Loss-making groups or businesses would be able to carry forward their losses which would be adjusted against the future taxable profits so CT would not be considered a burden on loss-making Units.
Businesses having taxable income of up to Dh375,000 would not be subject to CT, which would incentivise start-ups and new businesses.
Alignment of the tax year with the financial year depends upon the timeline to submit the annual corporate tax return which would be announced in the law and/or the related regulations and the businesses would act accordingly.
The introduction of CT would involve implementation, training and bureaucratic compliance cost which would not be too high as the tax system is very simple in the UAE. This is certain that businesses would focus on tax planning to minimize the impact of CT on their profits which would increase the demand for tax professionals.

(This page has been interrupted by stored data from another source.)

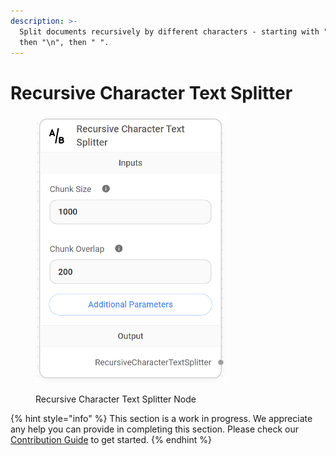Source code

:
 ```yaml
---
description: >-
  Split documents recursively by different characters - starting with "\n\n",
  then "\n", then " ".
---
```


# Recursive Character Text Splitter

<figure><img src="../../../.gitbook/assets/image--155-.png" alt="" width="305"><figcaption><p>Recursive Character Text Splitter Node</p></figcaption></figure>

{% hint style="info" %}
This section is a work in progress. We appreciate any help you can provide in completing this section. Please check our [Contribution Guide](../../../contributing/) to get started.
{% endhint %}
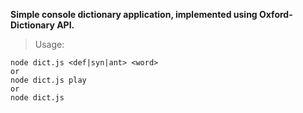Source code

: **Simple console dictionary application, implemented using Oxford-Dictionary API.**
>Usage:
```
node dict.js <def|syn|ant> <word>
or
node dict.js play
or
node dict.js
```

It’s highly likely that shareholders would try to maintain their share of profits, and they would pass on the impact of CT to the end-users in the form of increasing sales prices which would make things a little expensive for the end-users and have an adverse impact on their purchasing power. Reduction in the purchasing power would have an impact on the demand for goods and services and its trickle-down effect would be on the production and sales of the businesses which would affect the growth of the economy in the short run.
CT affects the decisions related to Foreign Direct Investment (‘FDI’), and it creates a wedge between the pretax and post-tax returns on FDI. Investors are always keen to know the direct taxes in the country in which they wanted to invest and taxes on the repatriation of profits. Since the rate announced by the government is highly competitive as compared to other countries, and double tax treaties are in place by the UAE government so, the introduction of CT would not have any major impact on FDI. Moreover, Free Zones would keep providing invectives to the businesses for a specific period as per their respective laws, so businesses will keep enjoying the benefits of the tax. Dividend and capital gains would not be subject to CT, so it would create attraction for the investor to invest in the UAE market.

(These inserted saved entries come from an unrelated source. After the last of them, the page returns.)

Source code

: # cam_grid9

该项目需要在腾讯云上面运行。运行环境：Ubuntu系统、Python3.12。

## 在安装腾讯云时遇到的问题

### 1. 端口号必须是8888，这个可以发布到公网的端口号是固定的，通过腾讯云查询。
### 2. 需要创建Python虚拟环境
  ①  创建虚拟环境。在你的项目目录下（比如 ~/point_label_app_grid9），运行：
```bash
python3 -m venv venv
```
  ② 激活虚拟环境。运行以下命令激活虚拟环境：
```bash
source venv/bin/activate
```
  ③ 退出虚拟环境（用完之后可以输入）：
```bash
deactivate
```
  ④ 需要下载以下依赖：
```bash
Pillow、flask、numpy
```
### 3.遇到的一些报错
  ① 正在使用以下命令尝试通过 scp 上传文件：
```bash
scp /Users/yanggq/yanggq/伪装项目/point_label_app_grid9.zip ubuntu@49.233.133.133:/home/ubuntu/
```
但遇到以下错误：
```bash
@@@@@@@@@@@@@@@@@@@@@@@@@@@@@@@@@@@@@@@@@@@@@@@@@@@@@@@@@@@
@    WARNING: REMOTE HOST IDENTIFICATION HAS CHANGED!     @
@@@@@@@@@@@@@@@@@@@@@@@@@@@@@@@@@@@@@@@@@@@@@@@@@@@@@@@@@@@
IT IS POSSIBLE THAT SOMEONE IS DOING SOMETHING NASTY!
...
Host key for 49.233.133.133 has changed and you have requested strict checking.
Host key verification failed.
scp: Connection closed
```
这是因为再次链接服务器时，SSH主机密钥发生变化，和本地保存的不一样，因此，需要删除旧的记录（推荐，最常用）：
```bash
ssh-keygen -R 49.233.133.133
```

As mentioned above, it’s highly likely that businesses would pass on the impacts of CT to individuals by increasing their prices, which would impact the purchasing power of the consumers. Employees would demand an increase in salaries to maintain their purchasing power. On an overall basis, goods and services would become slightly expensive for the end-users.
Globally, taxes are the major source of revenue for governments. Governments across the globe spend these taxes on the welfare of the public. In the same way, like VAT, CT would become another source of income for the Government of UAE and the UAE Government would spend this income for the welfare of the public by developing world-class infrastructure, hospitals, roads, medical facilities etc.

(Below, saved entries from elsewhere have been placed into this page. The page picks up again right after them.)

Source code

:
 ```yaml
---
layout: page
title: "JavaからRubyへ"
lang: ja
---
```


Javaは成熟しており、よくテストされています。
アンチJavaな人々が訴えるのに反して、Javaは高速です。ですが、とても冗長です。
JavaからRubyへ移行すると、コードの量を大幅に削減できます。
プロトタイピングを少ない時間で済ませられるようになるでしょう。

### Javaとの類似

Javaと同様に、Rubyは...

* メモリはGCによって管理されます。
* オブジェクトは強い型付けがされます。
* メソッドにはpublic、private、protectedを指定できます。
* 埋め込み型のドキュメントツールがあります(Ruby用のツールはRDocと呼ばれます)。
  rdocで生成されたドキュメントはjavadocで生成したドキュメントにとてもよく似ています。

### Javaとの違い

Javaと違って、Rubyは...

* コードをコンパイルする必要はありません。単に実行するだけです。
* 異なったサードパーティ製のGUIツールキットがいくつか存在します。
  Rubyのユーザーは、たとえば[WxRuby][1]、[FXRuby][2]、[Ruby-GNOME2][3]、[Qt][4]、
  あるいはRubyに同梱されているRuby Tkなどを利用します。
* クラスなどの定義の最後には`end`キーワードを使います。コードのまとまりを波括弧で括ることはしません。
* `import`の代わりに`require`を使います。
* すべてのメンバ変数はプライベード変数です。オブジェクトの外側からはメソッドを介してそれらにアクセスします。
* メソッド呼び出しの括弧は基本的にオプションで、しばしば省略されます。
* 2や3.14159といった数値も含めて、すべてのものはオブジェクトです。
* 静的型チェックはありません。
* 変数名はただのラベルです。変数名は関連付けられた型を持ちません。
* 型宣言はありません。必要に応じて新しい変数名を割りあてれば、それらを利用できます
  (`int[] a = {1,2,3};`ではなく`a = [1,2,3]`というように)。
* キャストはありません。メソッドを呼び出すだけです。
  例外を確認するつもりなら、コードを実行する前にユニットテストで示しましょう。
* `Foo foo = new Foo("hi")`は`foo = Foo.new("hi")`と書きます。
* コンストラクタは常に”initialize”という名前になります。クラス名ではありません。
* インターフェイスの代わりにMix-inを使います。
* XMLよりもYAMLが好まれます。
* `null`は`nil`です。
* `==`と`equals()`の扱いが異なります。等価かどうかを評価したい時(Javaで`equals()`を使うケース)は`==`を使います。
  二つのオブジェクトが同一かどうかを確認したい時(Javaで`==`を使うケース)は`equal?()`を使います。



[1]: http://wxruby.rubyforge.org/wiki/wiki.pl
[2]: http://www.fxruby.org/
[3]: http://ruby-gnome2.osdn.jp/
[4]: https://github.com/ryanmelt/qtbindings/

Moreover, it would reduce reliance on oil-generated money and lead to diversified sources of income for the Government which would be a sign of a healthy and matured economy.
Being its competitiveness, CT would have a nominal impact on the corporate savings and FDI, which would create an adverse impact on the growth of the country in the short run, but in the long run, it would develop the confidence of the investors which would lead to growth.
Keeping in view all the above, in nutshell, we can conclude that CT has been crafted to incentivize investment and keep transparency to meet global standards which would provide a stable society where businesses would contribute and add value for the growth of the economy.